Pemphigus, an autoimmune mucocutaneous disease characterized by antibodies against desgmoglein (Dsg) proteins on the cell surfaces of epidermal keratinocytes, can be sub-classified into its two major forms as vulgaris (PV) and foliaceus (PF). The difference between the two is the antibody target; in PV the antibody response is against Dsg3, whereas in in PF the antibodies are against Dsg. Because of the different targets, the clinical presentations are usually somewhat different. Both conditions present as superficial vesicles and bullae, but the vesicles of PF are more superficial, often ruptured, and mucosal involvement is seen less often. The most common histologic findings are suprabasilar or subcorneal acantholysis respectively. Other less common variants of IgG pemphigus include pemphigus herpetiformis, pemphigus erythematosus, pemphigus vegetans, and paraneoplastic pemphigus. The majority (80 percent) of pemphigus is IgG mediated, however IgA has also been described. IgA pemphigus is characterized by a unique histologic pattern, ranging between subcorneal pustular dermatosis (SPD),1-3 to intraepidermal neutrophilic dermatosis (IEN).4-6 SPD typically presents as vesiculopustules in an annular pattern. Direct immunofluorescence demonstrates desmocollin 1 (Dsc1) antigen bound by IgA in the superficial epidermis. IEN manifests as a vesiculopustular eruption but usually has more erythematous plaques. Histology shows intraepidermal pustules. In IEN, the antigen bound by IgA has been found to be Dsg1 or Dsg3.5 Here we present the first North American case in an adult of IgG/IgA pemphigus in which the antibody response is mediated both by IgG and IgA to Dsg1, producing an unusual clinical and histologic picture. To date, there have been only 17 cases in the English literature, mainly in Japan and Europe.8-23


A 67-year-old Caucasian female with past medical history of melanoma was referred to dermatology with a two-week history of a recurrent rash. It initially started on her back, and then spread to her upper chest and upper abdomen. The lesions were vesicular and extremely pruritic. When scratched, the lesions would open to form erosions. She did not report any pain, fever, or any other new symptoms related to the rash. She denied any new medications or other new exposures. On physical exam, she had eruptions of erythematous scaly plaques on her back, chest, anterior neck, inframammary folds, and upper abdomen with several 1-2cm open erosions and superficial ulcerations, many with eschars and excoriation (Figures 1, 2). There were a few tense bullae on her trunk, with a negative Nikolsky’s sign. No erosive lesions were found in the oral mucosa or genital area. A complete metabolic panel was normal.

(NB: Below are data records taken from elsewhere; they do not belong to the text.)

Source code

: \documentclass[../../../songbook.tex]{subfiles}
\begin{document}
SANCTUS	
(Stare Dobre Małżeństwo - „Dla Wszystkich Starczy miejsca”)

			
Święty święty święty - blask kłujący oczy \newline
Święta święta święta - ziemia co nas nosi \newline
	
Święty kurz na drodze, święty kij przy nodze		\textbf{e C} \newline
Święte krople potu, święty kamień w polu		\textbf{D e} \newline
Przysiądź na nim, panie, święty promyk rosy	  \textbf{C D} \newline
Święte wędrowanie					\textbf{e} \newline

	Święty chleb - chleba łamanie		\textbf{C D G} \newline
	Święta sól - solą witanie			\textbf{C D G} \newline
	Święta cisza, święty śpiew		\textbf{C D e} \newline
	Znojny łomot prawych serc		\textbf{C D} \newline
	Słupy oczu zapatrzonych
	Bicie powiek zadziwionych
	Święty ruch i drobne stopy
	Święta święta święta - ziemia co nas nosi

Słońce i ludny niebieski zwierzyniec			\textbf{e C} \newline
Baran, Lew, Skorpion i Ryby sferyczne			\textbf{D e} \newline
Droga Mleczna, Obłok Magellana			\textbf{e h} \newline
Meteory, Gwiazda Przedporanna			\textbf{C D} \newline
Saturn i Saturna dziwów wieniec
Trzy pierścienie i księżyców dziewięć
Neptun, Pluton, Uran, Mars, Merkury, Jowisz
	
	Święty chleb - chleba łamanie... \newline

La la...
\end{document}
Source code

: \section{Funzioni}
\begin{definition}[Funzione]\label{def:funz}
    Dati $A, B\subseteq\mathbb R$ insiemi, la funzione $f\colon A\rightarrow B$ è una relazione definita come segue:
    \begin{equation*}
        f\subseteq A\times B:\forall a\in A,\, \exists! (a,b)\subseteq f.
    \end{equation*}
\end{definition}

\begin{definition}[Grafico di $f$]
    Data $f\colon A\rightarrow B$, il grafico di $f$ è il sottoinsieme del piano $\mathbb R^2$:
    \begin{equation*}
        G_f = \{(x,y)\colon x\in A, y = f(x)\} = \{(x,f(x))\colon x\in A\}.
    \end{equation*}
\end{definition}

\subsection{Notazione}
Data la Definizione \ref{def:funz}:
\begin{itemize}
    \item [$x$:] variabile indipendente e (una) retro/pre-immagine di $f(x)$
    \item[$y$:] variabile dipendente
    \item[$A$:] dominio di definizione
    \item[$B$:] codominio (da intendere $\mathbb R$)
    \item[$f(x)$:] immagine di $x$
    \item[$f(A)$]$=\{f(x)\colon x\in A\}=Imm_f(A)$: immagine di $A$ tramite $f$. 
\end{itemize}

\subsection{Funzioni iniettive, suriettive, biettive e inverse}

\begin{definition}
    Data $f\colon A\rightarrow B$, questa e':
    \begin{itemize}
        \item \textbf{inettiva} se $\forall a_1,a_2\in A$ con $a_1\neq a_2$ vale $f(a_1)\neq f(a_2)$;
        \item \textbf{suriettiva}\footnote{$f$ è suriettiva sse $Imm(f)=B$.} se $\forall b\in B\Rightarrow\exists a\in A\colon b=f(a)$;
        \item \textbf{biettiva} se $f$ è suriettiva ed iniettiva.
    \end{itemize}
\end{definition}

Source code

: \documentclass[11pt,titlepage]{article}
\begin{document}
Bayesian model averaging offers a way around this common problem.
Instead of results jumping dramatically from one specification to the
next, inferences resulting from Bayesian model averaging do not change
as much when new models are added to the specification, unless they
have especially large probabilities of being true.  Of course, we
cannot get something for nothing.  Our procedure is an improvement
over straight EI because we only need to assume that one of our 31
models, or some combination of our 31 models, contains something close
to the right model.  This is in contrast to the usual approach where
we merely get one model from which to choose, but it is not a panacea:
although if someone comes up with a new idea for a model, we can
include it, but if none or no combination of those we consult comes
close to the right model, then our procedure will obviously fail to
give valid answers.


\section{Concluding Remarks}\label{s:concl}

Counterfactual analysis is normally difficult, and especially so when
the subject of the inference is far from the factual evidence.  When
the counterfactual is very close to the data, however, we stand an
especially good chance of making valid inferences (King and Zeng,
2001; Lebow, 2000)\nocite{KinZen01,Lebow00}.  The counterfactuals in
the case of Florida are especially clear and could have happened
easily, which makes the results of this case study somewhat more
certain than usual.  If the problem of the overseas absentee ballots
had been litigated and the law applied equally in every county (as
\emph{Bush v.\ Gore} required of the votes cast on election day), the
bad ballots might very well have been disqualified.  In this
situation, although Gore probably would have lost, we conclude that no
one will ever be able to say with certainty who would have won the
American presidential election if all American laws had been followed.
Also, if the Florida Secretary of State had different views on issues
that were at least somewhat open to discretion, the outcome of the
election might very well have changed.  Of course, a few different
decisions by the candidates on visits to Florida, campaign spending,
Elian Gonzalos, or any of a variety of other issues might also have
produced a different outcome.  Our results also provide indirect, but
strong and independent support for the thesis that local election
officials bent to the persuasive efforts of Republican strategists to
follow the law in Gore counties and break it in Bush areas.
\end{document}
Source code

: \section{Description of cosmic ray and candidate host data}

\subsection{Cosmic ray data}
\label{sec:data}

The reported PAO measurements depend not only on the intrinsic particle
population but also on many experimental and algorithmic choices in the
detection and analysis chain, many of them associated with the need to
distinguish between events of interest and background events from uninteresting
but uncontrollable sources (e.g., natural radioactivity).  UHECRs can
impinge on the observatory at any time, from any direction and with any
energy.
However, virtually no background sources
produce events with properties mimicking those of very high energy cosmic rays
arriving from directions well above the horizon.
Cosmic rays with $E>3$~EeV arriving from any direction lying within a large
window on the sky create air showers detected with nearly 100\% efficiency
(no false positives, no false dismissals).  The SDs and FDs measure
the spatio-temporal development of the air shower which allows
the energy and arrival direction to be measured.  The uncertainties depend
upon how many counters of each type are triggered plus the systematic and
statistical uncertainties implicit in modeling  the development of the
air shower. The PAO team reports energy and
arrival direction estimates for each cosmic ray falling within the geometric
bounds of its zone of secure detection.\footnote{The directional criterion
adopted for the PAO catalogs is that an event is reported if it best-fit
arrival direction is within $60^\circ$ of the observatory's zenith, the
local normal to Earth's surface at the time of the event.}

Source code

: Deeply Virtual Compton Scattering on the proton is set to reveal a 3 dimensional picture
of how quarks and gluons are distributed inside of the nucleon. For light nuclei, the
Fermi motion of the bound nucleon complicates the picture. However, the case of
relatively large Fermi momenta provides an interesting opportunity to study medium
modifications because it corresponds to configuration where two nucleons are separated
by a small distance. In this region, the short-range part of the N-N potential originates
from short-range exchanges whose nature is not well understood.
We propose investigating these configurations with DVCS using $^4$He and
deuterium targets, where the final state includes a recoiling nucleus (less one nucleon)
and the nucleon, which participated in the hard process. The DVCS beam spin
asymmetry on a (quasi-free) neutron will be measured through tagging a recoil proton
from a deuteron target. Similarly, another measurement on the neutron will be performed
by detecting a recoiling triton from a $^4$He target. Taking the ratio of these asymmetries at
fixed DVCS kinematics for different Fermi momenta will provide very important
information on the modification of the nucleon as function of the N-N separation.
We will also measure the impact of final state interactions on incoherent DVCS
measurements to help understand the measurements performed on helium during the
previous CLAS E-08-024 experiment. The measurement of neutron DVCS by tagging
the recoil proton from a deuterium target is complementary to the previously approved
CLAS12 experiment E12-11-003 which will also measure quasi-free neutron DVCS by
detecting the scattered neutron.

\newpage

A biopsy was performed and revealed an intraepidermal pustular dermatosis with both acantholysis and neutrophilic abscesses (Figure 3). Direct immunofluorescence performed on a perilesional site using antibodies for IgG, IgA, IgM, kappa, lambda, C3, and fibrinogen showed an intraepidermal distribution of IgG, IgA, kappa/lambda, and C3 on keratinocyte cell surfaces throughout the epidermis (Figures 4a, 4b). A serum antibody analysis was performed, and the patient’s serum demonstrated positive anti-Dsg1 antibodies with negative antibodies to Dsg3. Based on these findings, a diagnosis of IgG/IgA pemphigus foliaceus was made, and the patient was started on doxycycline 100 mg BID, clobetasol 0.05% ointment, and 500mg niacinamide TID. After one month she noted fewer flares, but was still getting sparse new blisters every two to three days. Additionally, her scalp continued to develop pruritic blisters, which were only partially responsive to treatment with clobetasol twice daily. After 12 months, her condition is stable with fewer erosions on her trunk, but she continues to get flares of scalp vesicles, and reports new lesions on the arms, vaginal area, in the nose, and ears. Very recently, dapsone therapy (50mg daily) has been started with the patient with little therapeutic efficacy. However, upon increasing the dose to 75mg daily, the patient reports that the lesions are starting to respond favorably. The patient continues to be followed in clinic and is slowly improving, and the efficacy of the addition of dapsone to her treatment regimen will be continued to be monitored.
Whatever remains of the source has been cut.